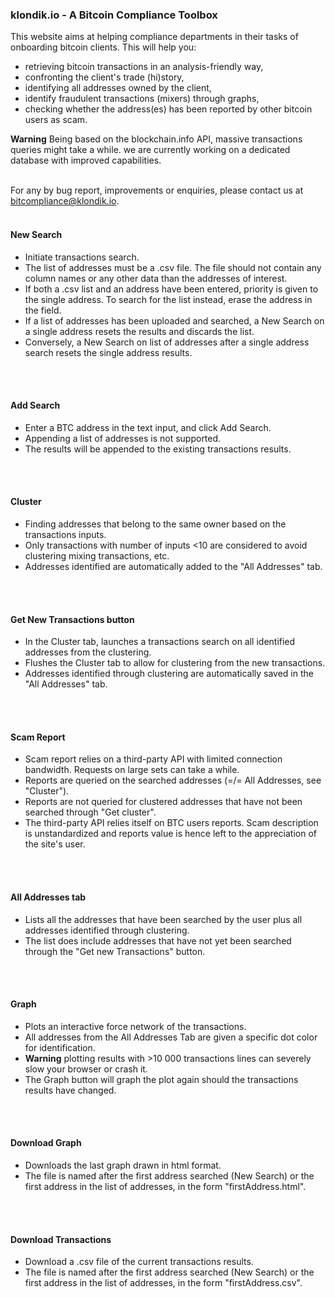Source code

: 
### **klondik.io - A Bitcoin Compliance Toolbox**

This website aims at helping compliance departments in their tasks of onboarding bitcoin clients. This will help you:
* retrieving bitcoin transactions in an analysis-friendly way,
* confronting the client's trade (hi)story,
* identifying all addresses owned by the client,
* identify fraudulent transactions (mixers) through graphs,
* checking whether the address(es) has been reported by other bitcoin users as scam.

**Warning** Being based on the blockchain.info API, massive transactions queries might take a while. we are currently working on a dedicated database with improved capabilities.
<br>
<br>

For any by bug report, improvements or enquiries, please contact us at <bitcompliance@klondik.io>.
<br>
<br>

#### **New Search**
* Initiate transactions search.
* The list of addresses must be a .csv file. The file should not contain any column names or any other data than the addresses of interest.
* If both a .csv list and an address have been entered, priority is given to the single address. To search for the list instead, erase the address in the field.
* If a list of addresses has been uploaded and searched, a New Search on a single address resets the results and discards the list.
* Conversely, a New Search on list of addresses after a single address search resets the single address results.
<br>
<br>

#### **Add Search**
* Enter a BTC address in the text input, and click Add Search.
* Appending a list of addresses is not supported.
* The results will be appended to the existing transactions results.
<br>
<br>

#### **Cluster**
* Finding addresses that belong to the same owner based on the transactions inputs.
* Only transactions with number of inputs <10 are considered to avoid clustering mixing transactions, etc.
* Addresses identified are automatically added to the "All Addresses" tab.
<br>
<br>

#### **Get New Transactions button**
* In the Cluster tab, launches a transactions search on all identified addresses from the clustering.
* Flushes the Cluster tab to allow for clustering from the new transactions.
* Addresses identified through clustering are automatically saved in the "All Addresses" tab.
<br>
<br>

#### **Scam Report**
* Scam report relies on a third-party API with limited connection bandwidth. Requests on large sets can take a while.
* Reports are queried on the searched addresses (=/= All Addresses, see "Cluster").
* Reports are not queried for clustered addresses that have not been searched through "Get cluster".
* The third-party API relies itself on BTC users reports. Scam description is unstandardized and reports value is hence left to the appreciation of the site's user.
<br>
<br>

#### **All Addresses tab**
* Lists all the addresses that have been searched by the user plus all addresses identified through clustering.
* The list does include addresses that have not yet been searched through the "Get new Transactions" button.
<br>
<br>

#### **Graph**
* Plots an interactive force network of the transactions.
* All addresses from the All Addresses Tab are given a specific dot color for identification.
* **Warning** plotting results with >10 000 transactions lines can severely slow your browser or crash it.
* The Graph button will graph the plot again should the transactions results have changed.
<br>
<br>

#### **Download Graph**
* Downloads the last graph drawn in html format.
* The file is named after the first address searched (New Search) or the first address in the list of addresses, in the form "firstAddress.html".
<br>
<br>

#### **Download Transactions**
* Download a .csv file of the current transactions results.
* The file is named after the first address searched (New Search) or the first address in the list of addresses, in the form "firstAddress.csv".
<br>
<br>
<br>
<br>
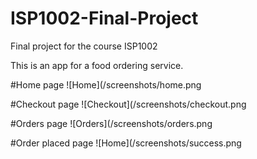 # ISP1002-Final-Project
Final project for the course ISP1002

This is an app for a food ordering service.

#Home page
![Home](/screenshots/home.png

#Checkout page
![Checkout](/screenshots/checkout.png

#Orders page
![Orders](/screenshots/orders.png

#Order placed page
![Home](/screenshots/success.png

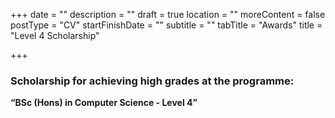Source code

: +++
date = ""
description = ""
draft = true
location = ""
moreContent = false
postType = "CV"
startFinishDate = ""
subtitle = ""
tabTitle = "Awards"
title = "Level 4 Scholarship"

+++
### Scholarship for achieving high grades at the programme:

**“BSc (Hons) in Computer Science - Level 4”**

<a href="https://kbazoukis.com/uploads/level4-award.jpg" target="_blank" >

————————

*EXERCISE PROMPT*:
Once you have identified the lines above that contain "after", copy each of them.

*RESULT OF THIS EXERCISE*:
* Conversely, a New Search on list of addresses after a single address search resets the single address results.
* The file is named after the first address searched (New Search) or the first address in the list of addresses, in the form "firstAddress.html".
* The file is named after the first address searched (New Search) or the first address in the list of addresses, in the form "firstAddress.csv".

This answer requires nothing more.